Koziatek appreciates early exposure to desegregation

Delaney Stulce

During the heat of the Civil Rights Movement, the town of Alexandria, Virginia became enveloped in controversy due to the integration of T.C. Williams High School.

The desegregation of high schools in this area led to the creation of the movie Remember the Titans, based on the true story of the integration of the football team and their journey towards acceptance and equality.

Math teacher Marietta Koziatek was living in Alexandria during this contentious time.

Marietta Koziatek attended the elementary school Patrick Henry from kindergarten until third grade at the time of the high school integration controversy.

Koziatek was born in Miami, Florida and moved to Alexandria in 1969, where she only lived in for approximately five years.

Although Koziatek was only about seven or eight years old at the time, she still felt the impact the desegregation brought on the community.

“The people I was exposed to were incredibly supportive and understood the need for education equality and the need for desegregation in our community. Since I was such a little girl and I went everywhere my parents went, I wasn’t exposed to the big controversies- although I heard about them through what the adults in my life were saying,” Koziatek said.

Being the oldest of her sisters, she did not have a sibling in high school at the time. Although she didn’t have a direct connection with T.C. Williams, she learned of the controversies through the conversation of her parents as well as through her peers in her elementary school.

“I was at Patrick Henry Elementary at the time and more than experiencing the actual Remember the Titans, it was the conversations people were having because schools in Alexandria were completely segregated,” Koziatek said.

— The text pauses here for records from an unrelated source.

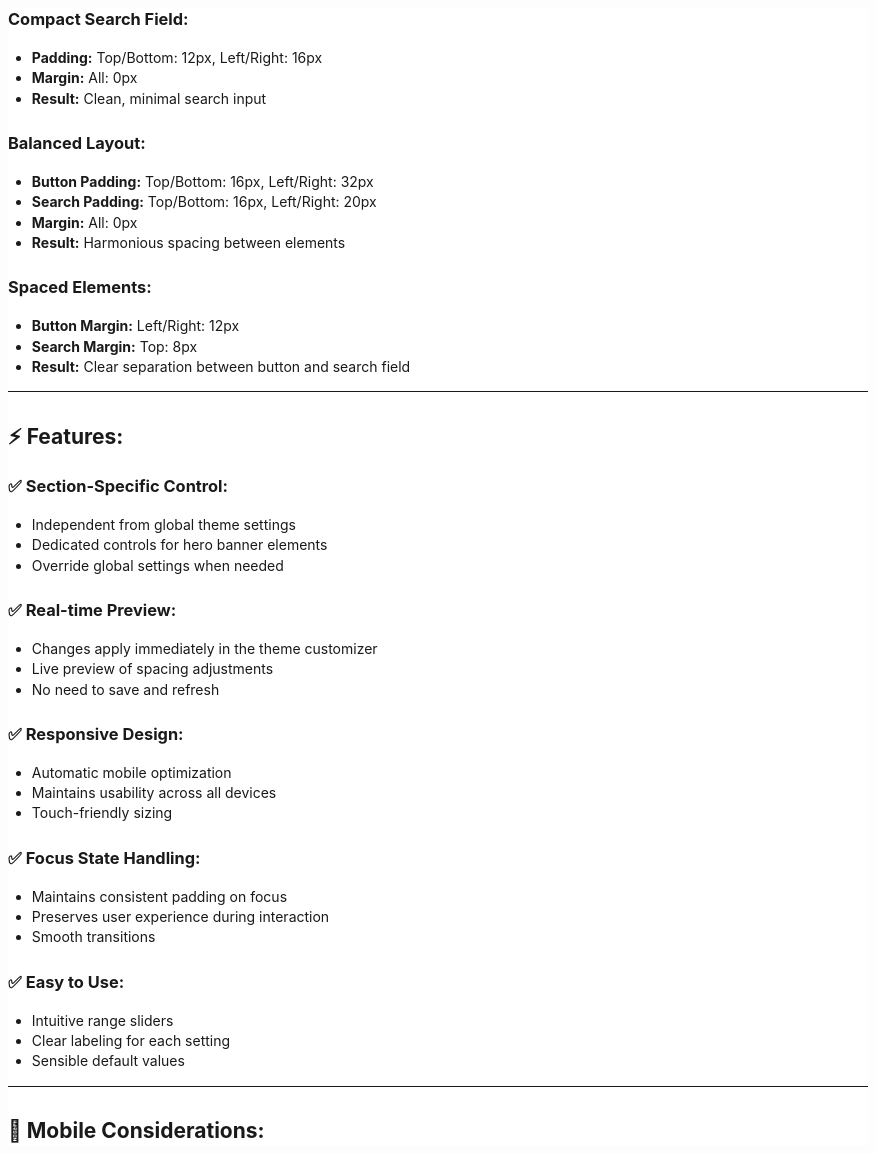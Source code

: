 ### **Compact Search Field:**
- **Padding:** Top/Bottom: 12px, Left/Right: 16px
- **Margin:** All: 0px
- **Result:** Clean, minimal search input

### **Balanced Layout:**
- **Button Padding:** Top/Bottom: 16px, Left/Right: 32px
- **Search Padding:** Top/Bottom: 16px, Left/Right: 20px
- **Margin:** All: 0px
- **Result:** Harmonious spacing between elements

### **Spaced Elements:**
- **Button Margin:** Left/Right: 12px
- **Search Margin:** Top: 8px
- **Result:** Clear separation between button and search field

---

## ⚡ **Features:**

### **✅ Section-Specific Control:**
- Independent from global theme settings
- Dedicated controls for hero banner elements
- Override global settings when needed

### **✅ Real-time Preview:**
- Changes apply immediately in the theme customizer
- Live preview of spacing adjustments
- No need to save and refresh

### **✅ Responsive Design:**
- Automatic mobile optimization
- Maintains usability across all devices
- Touch-friendly sizing

### **✅ Focus State Handling:**
- Maintains consistent padding on focus
- Preserves user experience during interaction
- Smooth transitions

### **✅ Easy to Use:**
- Intuitive range sliders
- Clear labeling for each setting
- Sensible default values

---

## 📱 **Mobile Considerations:**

Before the infamous high school was built, all schools at the high school level were segregated.

“They decided they would build this beautiful high school called T.C. Williams and they decided everyone would go to T.C. Williams, that it would be a fully integrated high school and there would no longer be two separate high schools,” Koziatek said. “The problem was that all the schools that fed into T.C. Williams had really good football teams and they had different coaches. A lot of that unrest came from merging those teams and the coaches.”

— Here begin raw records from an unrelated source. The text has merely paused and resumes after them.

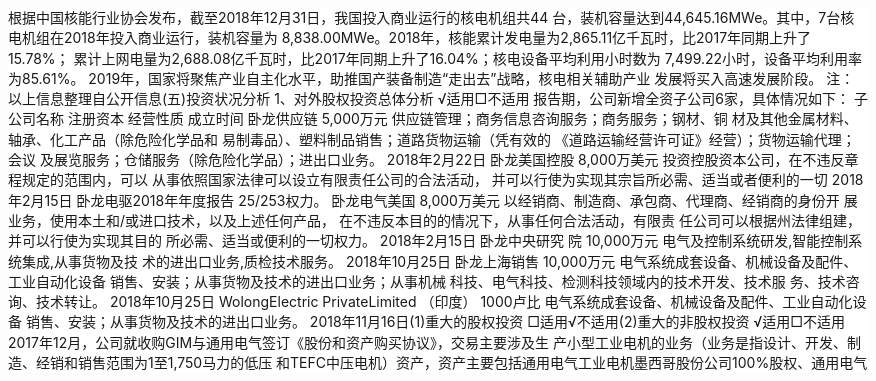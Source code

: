 根据中国核能行业协会发布，截至2018年12月31日，我国投入商业运行的核电机组共44
台，装机容量达到44,645.16MWe。其中，7台核电机组在2018年投入商业运行，装机容量为
8,838.00MWe。2018年，核能累计发电量为2,865.11亿千瓦时，比2017年同期上升了15.78%；
累计上网电量为2,688.08亿千瓦时，比2017年同期上升了16.04%；核电设备平均利用小时数为
7,499.22小时，设备平均利用率为85.61%。
2019年，国家将聚焦产业自主化水平，助推国产装备制造“走出去”战略，核电相关辅助产业
发展将买入高速发展阶段。
注：以上信息整理自公开信息(五)投资状况分析
1、对外股权投资总体分析
√适用□不适用
报告期，公司新增全资子公司6家，具体情况如下：
子公司名称
注册资本
经营性质
成立时间
卧龙供应链
5,000万元
供应链管理；商务信息咨询服务；商务服务；钢材、铜
材及其他金属材料、轴承、化工产品（除危险化学品和
易制毒品）、塑料制品销售；道路货物运输（凭有效的
《道路运输经营许可证》经营）；货物运输代理；会议
及展览服务；仓储服务（除危险化学品）；进出口业务。
2018年2月22日
卧龙美国控股
8,000万美元
投资控股资本公司，在不违反章程规定的范围内，可以
从事依照国家法律可以设立有限责任公司的合法活动，
并可以行使为实现其宗旨所必需、适当或者便利的一切
2018年2月15日
卧龙电驱2018年年度报告
25/253权力。
卧龙电气美国
8,000万美元
以经销商、制造商、承包商、代理商、经销商的身份开
展业务，使用本土和/或进口技术，以及上述任何产品，
在不违反本目的的情况下，从事任何合法活动，有限责
任公司可以根据州法律组建，并可以行使为实现其目的
所必需、适当或便利的一切权力。
2018年2月15日
卧龙中央研究
院
10,000万元
电气及控制系统研发,智能控制系统集成,从事货物及技
术的进出口业务,质检技术服务。
2018年10月25日
卧龙上海销售
10,000万元
电气系统成套设备、机械设备及配件、工业自动化设备
销售、安装；从事货物及技术的进出口业务；从事机械
科技、电气科技、检测科技领域内的技术开发、技术服
务、技术咨询、技术转让。
2018年10月25日
WolongElectric
PrivateLimited
（印度）
1000卢比
电气系统成套设备、机械设备及配件、工业自动化设备
销售、安装；从事货物及技术的进出口业务。
2018年11月16日(1)重大的股权投资
□适用√不适用(2)重大的非股权投资
√适用□不适用
2017年12月，公司就收购GIM与通用电气签订《股份和资产购买协议》，交易主要涉及生
产小型工业电机的业务（业务是指设计、开发、制造、经销和销售范围为1至1,750马力的低压
和TEFC中压电机）资产，资产主要包括通用电气工业电机墨西哥股份公司100%股权、通用电气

Although the well-known movie focuses mainly on the football team, it was not the only focus of the town.

“It wasn’t so much the actual football team, it was more that they were creating a school and completely integrating it,” Koziatek said.

Despite not directly being involved with the team whose actions inspired the reputable film, she feels the impact on her life was still monumental.

“They were really cool conversations to hear as a little girl, the conversations that my parents were having with our neighbors and our friends. I was really fortunate in that no one in my family or my neighbors were opposed to it,” Koziatek said. “It was more that you could see it was controversial. In my family [integration] was not a big deal,”

Additionally, Koziatek experienced the Civil Rights movement up close through her next-door neighbor, Bernard S. Cohen, one of the attorneys for the Supreme Court case Loving v. Virginia.

In 1958, Richard Loving and Mildred Jeter violated Virginia’s ban on interracial marriages, eventually making its way to the Supreme Court on June 12, 1967. It was ruled that all states were to lift all bans on interracial marriages, effectively becoming a landmark in the Civil Rights movement.

“He was our friend, our neighbor. I found out as an adult that he was one of the American Civil Liberties Union [ACLU] attorneys that represented the Lovings in the interracial marriage case that went to the Supreme Court,” Koziatek said. “I think that this was one of the reasons this was even a conversation is because he was a huge champion for the civil rights movement in the United States. This is why we had these conversations.”

Through witnessing the extremely controversial integration of T.C. Williams, as well as being in an accepting environment, Koziatek developed her beliefs on equality at a young age.

“I do really marvel at the fact that I was exposed to those events and I was extremely fortunate to be exposed to those events as a child and see it through the eyes of loving parents. It made me keenly aware to how riffed our society was and how unfair it was,” Koziatek said.

Reflecting on her past experiences, Koziatek is thankful to have been so close to the infamous situation.

“I was so lucky that my parents and our family and friends were able to witness it through eyes that helped us see the injustice of segregation and how important it was for the community to stand together,” she said.

Ever since experiencing the integration of T.C. Williams, Koziatek knew she wanted to pursue a career in education.

“It made me realize the power that education has in helping create stronger communities,” Koziatek said.